- [Task to complete]: Those lines of the following listing which contain the string "renderNativeMemory" should be returned.

- [Source information]:

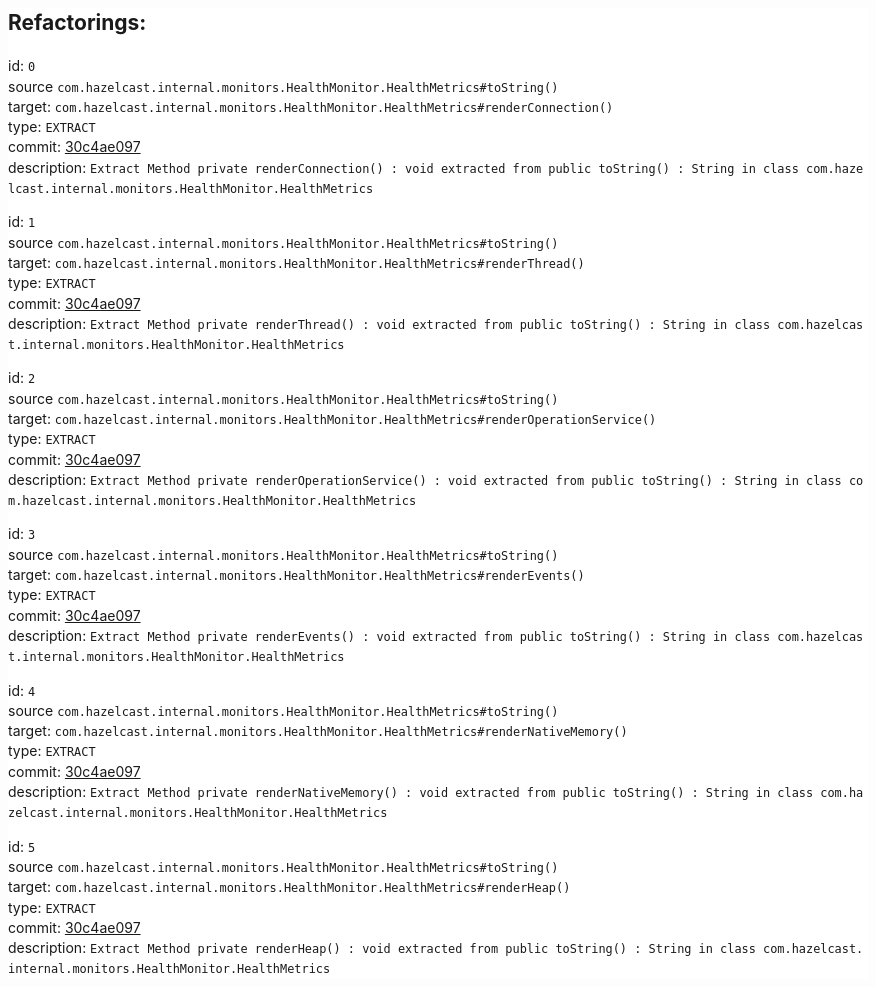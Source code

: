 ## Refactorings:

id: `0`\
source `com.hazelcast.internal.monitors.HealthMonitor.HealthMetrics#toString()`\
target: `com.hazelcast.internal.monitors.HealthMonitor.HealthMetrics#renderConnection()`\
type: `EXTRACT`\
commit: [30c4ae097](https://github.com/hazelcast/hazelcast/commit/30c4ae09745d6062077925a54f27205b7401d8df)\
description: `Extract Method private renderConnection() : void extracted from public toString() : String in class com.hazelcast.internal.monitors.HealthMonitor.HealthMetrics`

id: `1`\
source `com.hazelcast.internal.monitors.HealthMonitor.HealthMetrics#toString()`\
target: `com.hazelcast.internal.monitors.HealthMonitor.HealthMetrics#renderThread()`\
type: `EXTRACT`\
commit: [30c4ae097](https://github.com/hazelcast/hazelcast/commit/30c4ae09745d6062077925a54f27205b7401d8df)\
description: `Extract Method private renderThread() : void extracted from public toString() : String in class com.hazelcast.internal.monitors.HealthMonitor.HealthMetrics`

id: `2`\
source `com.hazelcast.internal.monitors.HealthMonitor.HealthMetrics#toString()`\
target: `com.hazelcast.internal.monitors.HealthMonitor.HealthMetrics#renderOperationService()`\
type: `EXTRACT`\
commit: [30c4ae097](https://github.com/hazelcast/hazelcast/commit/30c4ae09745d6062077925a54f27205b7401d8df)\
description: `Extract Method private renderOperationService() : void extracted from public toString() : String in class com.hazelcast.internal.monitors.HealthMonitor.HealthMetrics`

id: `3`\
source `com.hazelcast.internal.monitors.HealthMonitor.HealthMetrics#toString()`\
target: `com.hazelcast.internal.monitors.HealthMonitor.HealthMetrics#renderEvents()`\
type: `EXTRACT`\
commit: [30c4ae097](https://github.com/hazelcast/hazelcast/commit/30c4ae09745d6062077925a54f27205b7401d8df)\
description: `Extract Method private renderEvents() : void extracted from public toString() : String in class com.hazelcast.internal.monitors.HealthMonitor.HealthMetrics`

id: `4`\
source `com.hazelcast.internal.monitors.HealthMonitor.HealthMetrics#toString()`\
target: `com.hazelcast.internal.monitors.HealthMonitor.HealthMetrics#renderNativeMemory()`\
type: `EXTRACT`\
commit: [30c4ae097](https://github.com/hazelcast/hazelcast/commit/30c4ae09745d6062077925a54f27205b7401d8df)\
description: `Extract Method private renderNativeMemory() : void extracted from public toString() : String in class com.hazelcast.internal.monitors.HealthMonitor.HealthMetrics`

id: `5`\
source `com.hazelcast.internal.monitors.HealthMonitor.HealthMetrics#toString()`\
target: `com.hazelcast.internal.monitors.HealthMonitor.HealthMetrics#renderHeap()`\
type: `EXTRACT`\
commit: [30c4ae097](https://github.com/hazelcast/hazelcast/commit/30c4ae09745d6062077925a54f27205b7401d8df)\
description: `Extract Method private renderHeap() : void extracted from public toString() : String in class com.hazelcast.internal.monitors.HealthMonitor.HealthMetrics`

==

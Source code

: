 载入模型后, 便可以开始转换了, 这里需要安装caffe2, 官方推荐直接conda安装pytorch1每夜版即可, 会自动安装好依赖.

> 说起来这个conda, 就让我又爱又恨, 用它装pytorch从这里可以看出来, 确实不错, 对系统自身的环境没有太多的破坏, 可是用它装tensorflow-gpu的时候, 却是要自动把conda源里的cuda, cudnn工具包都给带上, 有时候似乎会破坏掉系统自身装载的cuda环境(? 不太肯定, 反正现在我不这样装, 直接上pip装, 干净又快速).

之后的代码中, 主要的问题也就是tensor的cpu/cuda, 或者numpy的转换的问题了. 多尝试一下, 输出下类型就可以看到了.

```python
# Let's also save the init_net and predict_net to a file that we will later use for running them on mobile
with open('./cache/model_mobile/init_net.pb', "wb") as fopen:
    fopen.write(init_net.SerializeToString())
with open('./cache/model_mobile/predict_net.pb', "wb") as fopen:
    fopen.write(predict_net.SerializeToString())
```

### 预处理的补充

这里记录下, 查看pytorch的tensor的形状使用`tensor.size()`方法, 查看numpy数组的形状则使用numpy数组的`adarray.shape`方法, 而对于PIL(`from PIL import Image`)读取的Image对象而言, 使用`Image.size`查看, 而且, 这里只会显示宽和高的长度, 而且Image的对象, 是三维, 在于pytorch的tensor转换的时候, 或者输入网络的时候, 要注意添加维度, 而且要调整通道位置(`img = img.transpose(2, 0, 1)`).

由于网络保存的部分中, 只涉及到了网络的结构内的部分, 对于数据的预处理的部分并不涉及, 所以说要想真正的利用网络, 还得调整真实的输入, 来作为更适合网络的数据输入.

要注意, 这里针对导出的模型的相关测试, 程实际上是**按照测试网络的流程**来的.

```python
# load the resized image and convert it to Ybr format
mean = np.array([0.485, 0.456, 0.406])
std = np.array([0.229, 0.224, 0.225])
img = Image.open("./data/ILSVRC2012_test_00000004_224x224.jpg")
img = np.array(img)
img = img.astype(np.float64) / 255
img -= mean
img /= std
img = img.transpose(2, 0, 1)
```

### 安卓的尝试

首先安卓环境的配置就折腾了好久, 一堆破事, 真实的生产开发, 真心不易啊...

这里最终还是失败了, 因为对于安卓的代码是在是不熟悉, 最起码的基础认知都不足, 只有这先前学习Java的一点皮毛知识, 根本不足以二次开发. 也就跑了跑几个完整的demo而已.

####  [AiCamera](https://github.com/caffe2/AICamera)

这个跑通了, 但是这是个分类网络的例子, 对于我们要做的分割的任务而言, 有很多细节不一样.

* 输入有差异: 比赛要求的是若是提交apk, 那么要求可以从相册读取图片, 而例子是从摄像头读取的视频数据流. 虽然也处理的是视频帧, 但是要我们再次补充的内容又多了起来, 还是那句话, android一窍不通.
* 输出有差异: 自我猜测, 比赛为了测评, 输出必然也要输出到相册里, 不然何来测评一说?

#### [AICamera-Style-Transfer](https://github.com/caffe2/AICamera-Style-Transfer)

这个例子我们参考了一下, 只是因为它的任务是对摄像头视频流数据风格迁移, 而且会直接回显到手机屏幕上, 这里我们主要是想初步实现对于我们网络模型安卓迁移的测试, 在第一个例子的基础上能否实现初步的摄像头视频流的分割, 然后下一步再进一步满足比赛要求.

- [Exercise response]:
target: `com.hazelcast.internal.monitors.HealthMonitor.HealthMetrics#renderNativeMemory()`\
description: `Extract Method private renderNativeMemory() : void extracted from public toString() : String in class com.hazelcast.internal.monitors.HealthMonitor.HealthMetrics`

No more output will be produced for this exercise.